Avocado Weekly Movie Thread (10/26)

Welcome to the Weekly Movie Thread! This is your place on the Avocado to discuss recent films and old classics. Have recent blockbusters finally enticed you to sit in the dark with numerous strangers spaced six feet apart? Or do you prefer the comfort of your own sofa and dropping $30 for premium access ain’t no thing? Or are you a Luddite who prefers DVDs? Come in here and talk all things movies!

Today’s bonus prompt: what is the goofiest thing you’ve seen in a “scary” movie?

There is a very fine line between horror and comedy. Play a terrifying moment wrong, and all of the sudden it comes off as silly. Look no further than M. Night Shyamalan’s The Happening, where all of the horror beats are there. Mark Wahlberg looks around in fright at the terror that is enveloping them. There is a slow turn. He screams to everyone to run and they scatter in a blind panic.

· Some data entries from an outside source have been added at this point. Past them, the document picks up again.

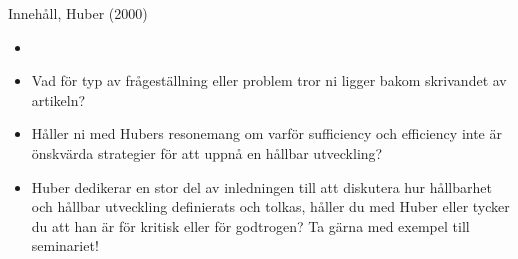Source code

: \documentclass[12pt,a4paper]{article}
\begin{document}
Innehåll, Huber (2000)
\begin{itemize}
\item \item Vad för typ av frågeställning eller problem tror ni ligger bakom skrivandet av artikeln?
\item Håller ni med Hubers resonemang om varför sufficiency och efficiency inte är önskvärda strategier för
att uppnå en hållbar utveckling?
\item Huber dedikerar en stor del av inledningen till att diskutera hur hållbarhet och hållbar utveckling
definierats och tolkas, håller du med Huber eller tycker du att han är för kritisk eller för godtrogen?
Ta gärna med exempel till seminariet!
\end{itemize}
\end{document}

The only problem: the thing he’s scared about is the soft rustling of trees.

Italian director Dario Argento is known as one of the more influential international horror film makers out there. Yet all of his films have a strong strain of goofiness. Usually they star a foreigner, usually American, who seems to never really raise the suspicion of the local police despite being at the location of every murder in the film.

Deep Red provides some starling imagery the seems to come out of nowhere. A clockwork puppet that appears though an unseen side door, for example. A hallway full of paintings where perhaps one provides a glimpse of the killer. Walled off rooms with a corpse within. “Deep Red helped make Argento’s international reputation, even attracting the attention of Alfred Hitchcock, whose influence can be felt in nearly every scene,” Keith Phipps wrote at the AV Club.

And yet, there are moments you’re watching where you think to yourself, “Did Dario Argento intend this to be a comedy?”

There is one death scene in particular that recalls another from noted not-horror film, The Naked Gun.

Recently, viewers were split on whether Malignant and its bug-nuts conclusion was supposed to be intentionally funny, or if the goofy moments were completely by accident. Only James Wan knows.